Two-server Private Information Retrieval achieves arbitrarily small polynomial communication, but relies on a strong non-collusion assumption that
is difficult to justify in practice.
We introduce a new variant of two-server PIR in which one server acts as a standard *compute* server, while the other is a restricted *retrieval-only* server. The latter stores a public encoding of the database and merely serves requested symbols or blocks of this encoding, without performing any PIR-specific computation. We argue that such a retrieval-only server can be instantiated using existing static-content or repository-hosting services, thereby grounding the non-collusion assumption in realistic architectural and deployment constraints.
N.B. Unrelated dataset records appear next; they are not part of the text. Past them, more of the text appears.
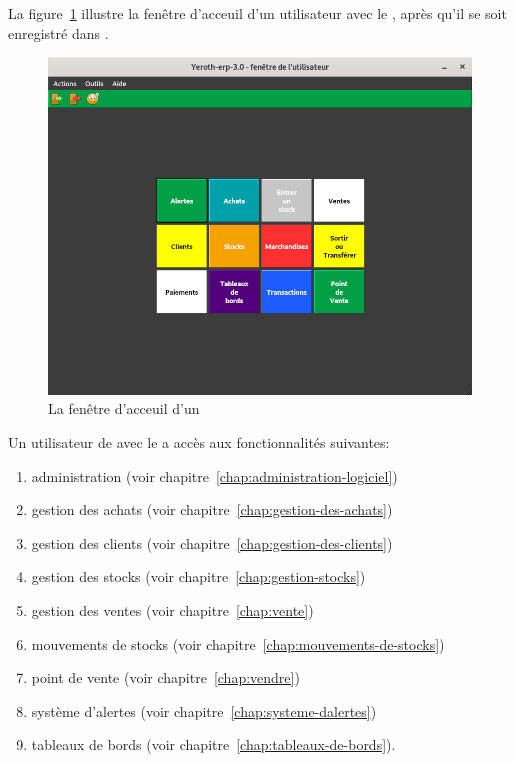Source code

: \label{sec:utilisateurs-lepatron}

La figure~\ref{fig:yeren-fenetre-patron} illustre la fen\^etre
d'acceuil d'un utilisateur avec le \role \manager, 
apr\`es qu'il se soit enregistr\'e dans \yeroth.\\

\begin{figure}[!htbp]
\centering
\includegraphics[scale=0.63]{images/yeroth-fenetre-manager.png}
\caption{La fen\^etre d'acceuil d'un \manager}
\label{fig:yeren-fenetre-patron}
\end{figure}

Un utilisateur de \yeroth avec le \role \manager a acc\`es
aux fonctionnalit\'es suivantes:

\begin{enumerate}[1)]
	\item administration (voir chapitre~\ref{chap:administration-logiciel})
	\item gestion des achats (voir chapitre~\ref{chap:gestion-des-achats})
	\item gestion des clients (voir chapitre~\ref{chap:gestion-des-clients})
	\item gestion des stocks (voir chapitre~\ref{chap:gestion-stocks})
	\item gestion des ventes (voir chapitre~\ref{chap:vente})	
	\item mouvements de stocks (voir chapitre~\ref{chap:mouvements-de-stocks})
	\item point de vente (voir chapitre~\ref{chap:vendre})	
	\item syst\`eme d'alertes (voir chapitre~\ref{chap:systeme-dalertes})
	\item tableaux de bords (voir chapitre~\ref{chap:tableaux-de-bords}).\\
\end{enumerate}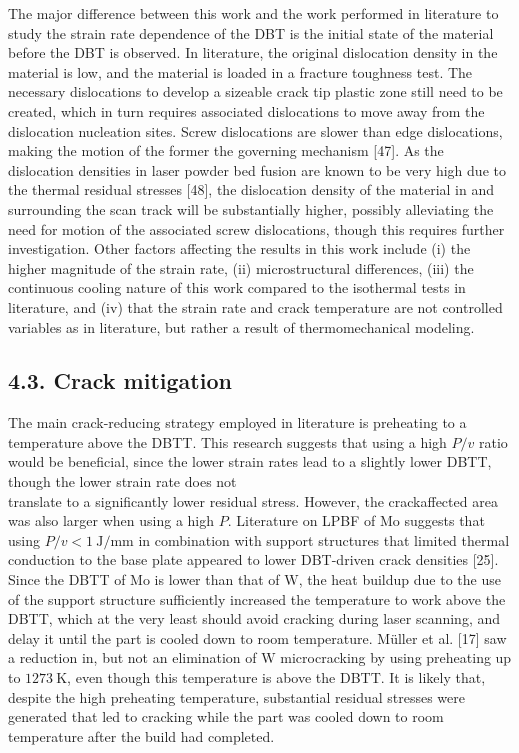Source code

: \documentclass[10pt]{article}
\begin{document}
The major difference between this work and the work performed in literature to study the strain rate dependence of the DBT is the initial state of the material before the DBT is observed. In literature, the original dislocation density in the material is low, and the material is loaded in a fracture toughness test. The necessary dislocations to develop a sizeable crack tip plastic zone still need to be created, which in turn requires associated dislocations to move away from the dislocation nucleation sites. Screw dislocations are slower than edge dislocations, making the motion of the former the governing mechanism [47]. As the dislocation densities in laser powder bed fusion are known to be very high due to the thermal residual stresses [48], the dislocation density of the material in and surrounding the scan track will be substantially higher, possibly alleviating the need for motion of the associated screw dislocations, though this requires further investigation. Other factors affecting the results in this work include (i) the higher magnitude of the strain rate, (ii) microstructural differences, (iii) the continuous cooling nature of this work compared to the isothermal tests in literature, and (iv) that the strain rate and crack temperature are not controlled variables as in literature, but rather a result of thermomechanical modeling.

\subsection*{4.3. Crack mitigation}
The main crack-reducing strategy employed in literature is preheating to a temperature above the DBTT. This research suggests that using a high $P / v$ ratio would be beneficial, since the lower strain rates lead to a slightly lower DBTT, though the lower strain rate does not\\
translate to a significantly lower residual stress. However, the crackaffected area was also larger when using a high $P$. Literature on LPBF of Mo suggests that using $P / v<1 \mathrm{~J} / \mathrm{mm}$ in combination with support structures that limited thermal conduction to the base plate appeared to lower DBT-driven crack densities [25]. Since the DBTT of Mo is lower than that of $\mathrm{W}$, the heat buildup due to the use of the support structure sufficiently increased the temperature to work above the DBTT, which at the very least should avoid cracking during laser scanning, and delay it until the part is cooled down to room temperature. Müller et al. [17] saw a reduction in, but not an elimination of $\mathrm{W}$ microcracking by using preheating up to $1273 \mathrm{~K}$, even though this temperature is above the DBTT. It is likely that, despite the high preheating temperature, substantial residual stresses were generated that led to cracking while the part was cooled down to room temperature after the build had completed.
\end{document}
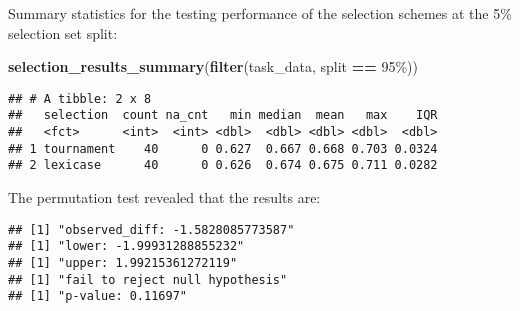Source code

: \documentclass[
]{book}
\newenvironment{Shaded}{\begin{snugshade}}{\end{snugshade}}
\newcommand{\AttributeTok}[1]{\textcolor[rgb]{0.13,0.29,0.53}{#1}}
\newcommand{\DecValTok}[1]{\textcolor[rgb]{0.00,0.00,0.81}{#1}}
\newcommand{\FunctionTok}[1]{\textcolor[rgb]{0.13,0.29,0.53}{\textbf{#1}}}
\newcommand{\NormalTok}[1]{#1}
\newcommand{\OtherTok}[1]{\textcolor[rgb]{0.56,0.35,0.01}{#1}}
\newcommand{\SpecialCharTok}[1]{\textcolor[rgb]{0.81,0.36,0.00}{\textbf{#1}}}
\newcommand{\StringTok}[1]{\textcolor[rgb]{0.31,0.60,0.02}{#1}}
\begin{document}
Summary statistics for the testing performance of the selection schemes at the 5\% selection set split:

\begin{Shaded}
\begin{Highlighting}[]
\FunctionTok{selection\_results\_summary}\NormalTok{(}\FunctionTok{filter}\NormalTok{(task\_data, split }\SpecialCharTok{==} \StringTok{\textquotesingle{}95\%\textquotesingle{}}\NormalTok{))}
\end{Highlighting}
\end{Shaded}

\begin{verbatim}
## # A tibble: 2 x 8
##   selection  count na_cnt   min median  mean   max    IQR
##   <fct>      <int>  <int> <dbl>  <dbl> <dbl> <dbl>  <dbl>
## 1 tournament    40      0 0.627  0.667 0.668 0.703 0.0324
## 2 lexicase      40      0 0.626  0.674 0.675 0.711 0.0282
\end{verbatim}

The permutation test revealed that the results are:

\begin{Shaded}
\end{Shaded}

\begin{verbatim}
## [1] "observed_diff: -1.5828085773587"
## [1] "lower: -1.99931288855232"
## [1] "upper: 1.99215361272119"
## [1] "fail to reject null hypothesis"
## [1] "p-value: 0.11697"
\end{verbatim}
\end{document}
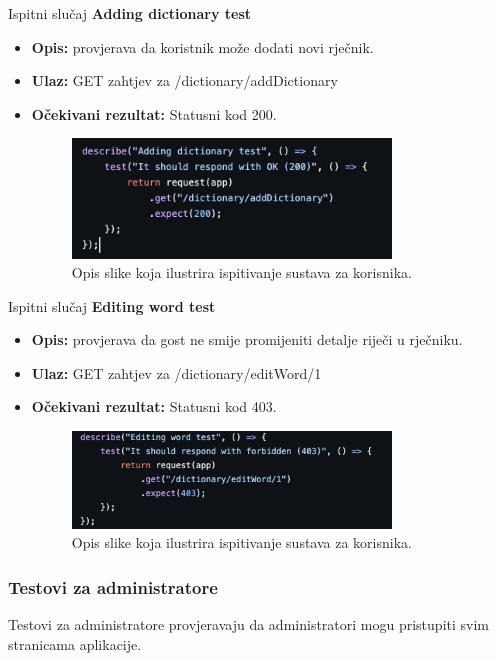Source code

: 			Ispitni slučaj \textbf{Adding dictionary test}
			\begin{itemize}
				\item \textbf{Opis:} provjerava da koristnik može dodati novi rječnik.
				\item \textbf{Ulaz:} GET zahtjev za /dictionary/addDictionary
				\item \textbf{Očekivani rezultat:} Statusni kod 200.
				\begin{figure}[h]
					\centering
					\includegraphics[width=0.8\textwidth]{slike/testovi/user_add_dictionary_test.png}
					\caption{Opis slike koja ilustrira ispitivanje sustava za korisnika.}
					\label{fig:testovi_korisnik_slika}
				\end{figure}
			\end{itemize}

			Ispitni slučaj \textbf{Editing word test}
			\begin{itemize}
				\item \textbf{Opis:} provjerava da gost ne smije promijeniti detalje riječi u rječniku.
				\item \textbf{Ulaz:} GET zahtjev za /dictionary/editWord/1
				\item \textbf{Očekivani rezultat:} Statusni kod 403.
				\begin{figure}[h]
					\centering
					\includegraphics[width=0.8\textwidth]{slike/testovi/user_edit_word_test.png}
					\caption{Opis slike koja ilustrira ispitivanje sustava za korisnika.}
					\label{fig:testovi_korisnik_slika}
				\end{figure}
			\end{itemize}

			\subsubsection{Testovi za administratore}
			Testovi za administratore provjeravaju da administratori mogu pristupiti svim
			stranicama aplikacije.
			\\

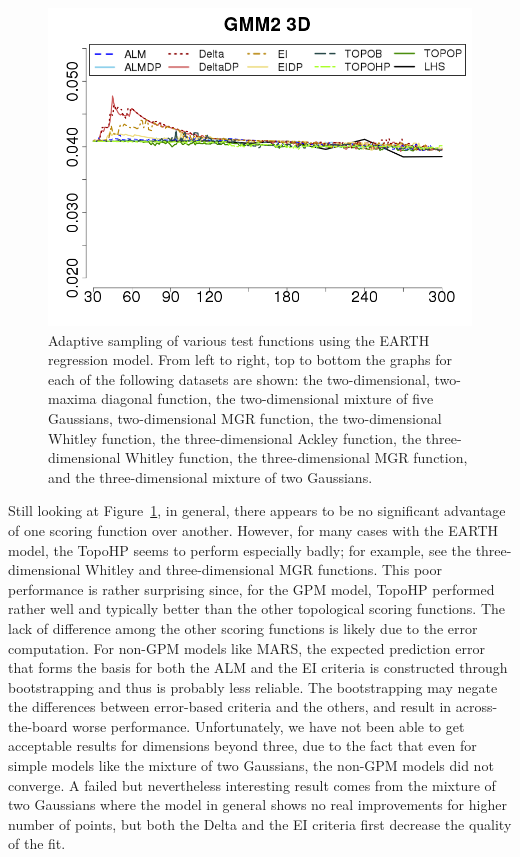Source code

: \begin{figure}[t]
\begin{center}
   \includegraphics[width=0.3\linewidth]{figs/chap5/earth_GMM2_3D_td=30}
   \caption{Adaptive sampling of various test functions using the EARTH regression model.
   From left to right, top to bottom the graphs for each of the following datasets are shown: the two-dimensional, two-maxima diagonal function, the two-dimensional mixture of five Gaussians, two-dimensional MGR function, the two-dimensional Whitley function, the three-dimensional Ackley function, the three-dimensional Whitley function, the three-dimensional MGR function, and the three-dimensional mixture of two Gaussians.}
  \label{fig:earth_results}
  \end{center}
  \end{figure}

Still looking at Figure~\ref{fig:earth_results}, in general, there appears to be no significant advantage of one scoring function over another.
However, for many cases with the EARTH model, the TopoHP seems to perform especially badly; for example, see the three-dimensional Whitley and three-dimensional MGR functions.
%
This poor performance is rather surprising since, for the GPM model, TopoHP performed rather well and typically better than the other topological scoring functions.
%
The lack of difference among the other scoring functions is likely due to the error computation.
%
For non-GPM models like MARS, the expected prediction error that forms the basis for both the ALM and the EI criteria is constructed through bootstrapping and thus is probably less reliable.
%
The bootstrapping may negate the differences between error-based criteria and the others, and result in across-the-board worse performance.
%
Unfortunately, we have not been able to get acceptable results for dimensions beyond three, due to the fact that even for simple models like the mixture of two Gaussians, the non-GPM models did not converge.
%
A failed but nevertheless interesting result comes from the mixture of two Gaussians where the model in general shows no real improvements for higher number of points, but both the Delta and the EI criteria first decrease the quality of the fit.

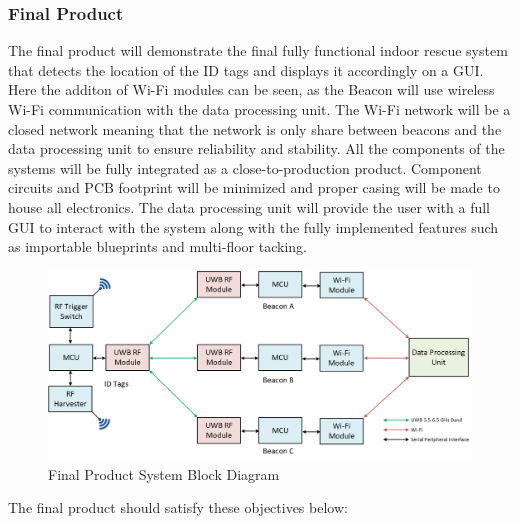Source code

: \subsubsection{Final Product}
\medskip
The final product will demonstrate the final fully functional indoor rescue system that detects the location of the ID tags and displays it accordingly on a GUI. Here the additon of Wi-Fi modules can be seen, as the Beacon will use wireless Wi-Fi communication with the data processing unit. The Wi-Fi network will be a closed network meaning that the network is only share between beacons and the data processing unit to ensure reliability and stability. All the components of the systems will be fully integrated as a close-to-production product. Component circuits and \Gls{PCB} footprint will be minimized and proper casing will be made to house all electronics. The data processing unit will provide the user with a full GUI to interact with the system along with the fully implemented features such as importable blueprints and multi-floor tacking.
\medskip
\begin{figure}[h!]
    \centering
    \includegraphics[width=\linewidth]{./images/03_sys_Final.png}
    \caption{Final Product System Block Diagram}
    \label{final_prod_sys_blk}
\end{figure}
\bigskip

The final product should satisfy these objectives below:


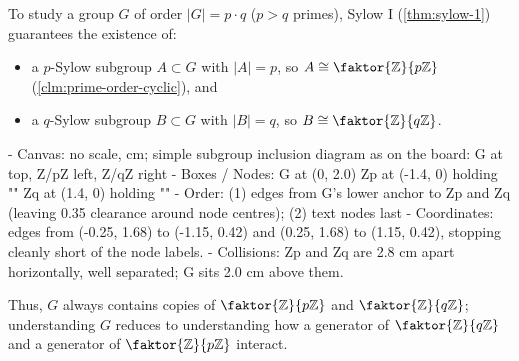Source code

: \begin{content}
To study a group $G$ of order $|G| = p \cdot q$ ($p > q$ primes), Sylow I (\cref{thm:sylow-1}) guarantees the existence of:
\begin{itemize}
    \item a $p$-Sylow subgroup $A \subset G$ with $|A| = p$, so $A \cong \faktor{\mathbb{Z}}{p\mathbb{Z}}$ (\cref{clm:prime-order-cyclic}), and
    \item a $q$-Sylow subgroup $B \subset G$ with $|B| = q$, so $B \cong \faktor{\mathbb{Z}}{q\mathbb{Z}}$.
\end{itemize}

\begin{hidden}
- Canvas: no scale, cm; simple subgroup inclusion diagram as on the board: G at top, Z/pZ left, Z/qZ right
- Boxes / Nodes:
  G at (0, 2.0)
  Zp at (-1.4, 0) holding ""
  Zq at (1.4, 0) holding ""
- Order: (1) edges from G's lower anchor to Zp and Zq (leaving 0.35 clearance around node centres); (2) text nodes last
- Coordinates: edges from (-0.25, 1.68) to (-1.15, 0.42) and (0.25, 1.68) to (1.15, 0.42), stopping cleanly short of the node labels.
- Collisions: Zp and Zq are 2.8 cm apart horizontally, well separated; G sits 2.0 cm above them.
\end{hidden}
\begin{center}
\end{center}

Thus, $G$ always contains copies of $\faktor{\mathbb{Z}}{p\mathbb{Z}}$ and $\faktor{\mathbb{Z}}{q\mathbb{Z}}$; understanding $G$ reduces to understanding how a generator of $\faktor{\mathbb{Z}}{q\mathbb{Z}}$ and a generator of $\faktor{\mathbb{Z}}{p\mathbb{Z}}$ interact.
\end{content}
Assuming Learning Parity with Noise (LPN) over the ternary field with inverse-polynomial noise rate, we construct RC-PIR with arbitrarily small polynomial communication and polynomial storage. Leveraging this construction, we derive the following unexpected applications for every constant $k$:
\begin{enumerate}
\item $k$-server PIR with arbitrarily small polynomial communication and privacy against any coalition of $k-1$ servers.
\item \(k\)-server robust PIR with arbitrarily small polynomial communication that simultaneously achieves correctness and privacy with respect to an arbitrary monotone access structure $A$. Namely, correctness is guaranteed whenever the set of online servers $S$ satisfies $S\in A$, while privacy holds against every coalition $S\notin A$.
\item A $k$-party secure computation protocol for size-$n$ truth tables also known as lookup tables, with arbitrarily small polynomial communication and passive security against any coalition of $k-1$ parties. This result extends to active security either in the honest-majority setting, or without an honest majority assuming collision-resistant hash functions.
\end{enumerate}
None of these results were previously known under the LPN assumption. Along the way, we uncover new relationships between different complexity measures of PIR.